The latest reporting season demonstrated the pace of economic recovery in Australia, and painted a positive outlook for quality Australian companies. Below are some insights that investors may consider as they look at their Australian equities portfolios in 2021.
1. The strong reporting season is a good sign for the economy
The first-half reporting season was one of the strongest we've seen in a decade or more, with a significant number of companies beating earnings expectations. This was partly driven by fiscal stimulus, as well as elevated commodity prices, including iron ore and copper. We saw companies keeping costs under control and revenue lines in good order. Given the challenges we faced a year ago when the pandemic struck, it was a very positive set of results.

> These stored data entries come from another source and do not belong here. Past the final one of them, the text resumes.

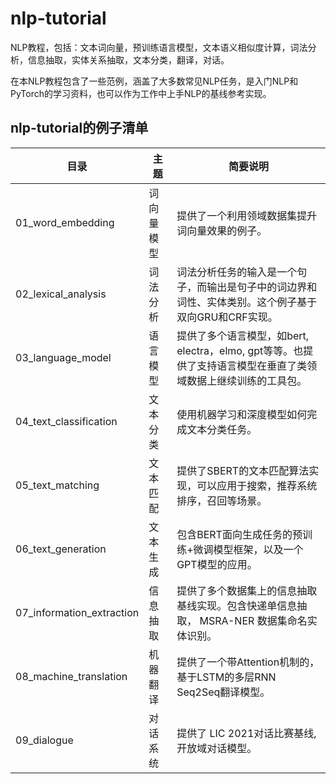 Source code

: # nlp-tutorial
NLP教程，包括：文本词向量，预训练语言模型，文本语义相似度计算，词法分析，信息抽取，实体关系抽取，文本分类，翻译，对话。


在本NLP教程包含了一些范例，涵盖了大多数常见NLP任务，是入门NLP和PyTorch的学习资料，也可以作为工作中上手NLP的基线参考实现。


## nlp-tutorial的例子清单

| **目录**  | **主题**                                           | 简要说明                                                      |
| --------------------- | ------------------------------------------------------------ | ------------------------------------------------------------ |
| 01_word_embedding       | 词向量模型    | 提供了一个利用领域数据集提升词向量效果的例子。 |
| 02_lexical_analysis       | 词法分析    | 词法分析任务的输入是一个句子，而输出是句子中的词边界和词性、实体类别。这个例子基于双向GRU和CRF实现。 |
| 03_language_model       | 语言模型    | 提供了多个语言模型，如bert, electra，elmo, gpt等等。也提供了支持语言模型在垂直了类领域数据上继续训练的工具包。   |
| 04_text_classification       | 文本分类    | 使用机器学习和深度模型如何完成文本分类任务。 |
| 05_text_matching      | 文本匹配    | 提供了SBERT的文本匹配算法实现，可以应用于搜索，推荐系统排序，召回等场景。 |
| 06_text_generation       | 文本生成    | 包含BERT面向生成任务的预训练+微调模型框架，以及一个GPT模型的应用。 |
| 07_information_extraction    | 信息抽取 | 提供了多个数据集上的信息抽取基线实现。包含快递单信息抽取， MSRA-NER 数据集命名实体识别。 |
| 08_machine_translation       | 机器翻译    | 提供了一个带Attention机制的，基于LSTM的多层RNN Seq2Seq翻译模型。 |
| 09_dialogue | 对话系统 | 提供了 LIC 2021对话比赛基线, 开放域对话模型。|

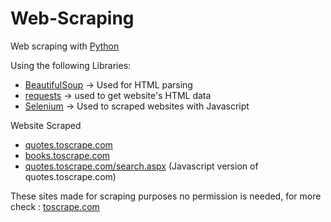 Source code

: # Web-Scraping

Web scraping with [Python](https://www.python.org/)

Using the following Libraries: 
- [BeautifulSoup](https://www.crummy.com/software/BeautifulSoup/bs4/doc/) -> Used for HTML parsing
- [requests](https://requests.readthedocs.io/en/latest/) -> used to get website's HTML data
- [Selenium](https://www.selenium.dev/) -> Used to scraped websites with Javascript

Website Scraped
- [quotes.toscrape.com](http://quotes.toscrape.com/)
- [books.toscrape.com](http://books.toscrape.com/)
- [quotes.toscrape.com/search.aspx](https://quotes.toscrape.com/search.aspx) (Javascript version of quotes.toscrape.com)

 These sites made for scraping purposes no permission is needed, for more check : [toscrape.com](https://toscrape.com/)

2. Volatility is up, but it’s not a concern
We have seen higher volatility in markets over recent months, but are not troubled by it. One way that the volatility has been expressed is in US 10 year bond yields, which is the key interest rate that we focus on. They've risen from around 50 basis points in August 2020 to around 160 basis points in March 2021[1].
However, this is a positive sign that the underlying economy is improving, both here and in the United States, where the Biden administration has approved a huge stimulus package. Markets are now largely focused on the pace of the recovery out of COVID, rather than wondering if the economy will worsen.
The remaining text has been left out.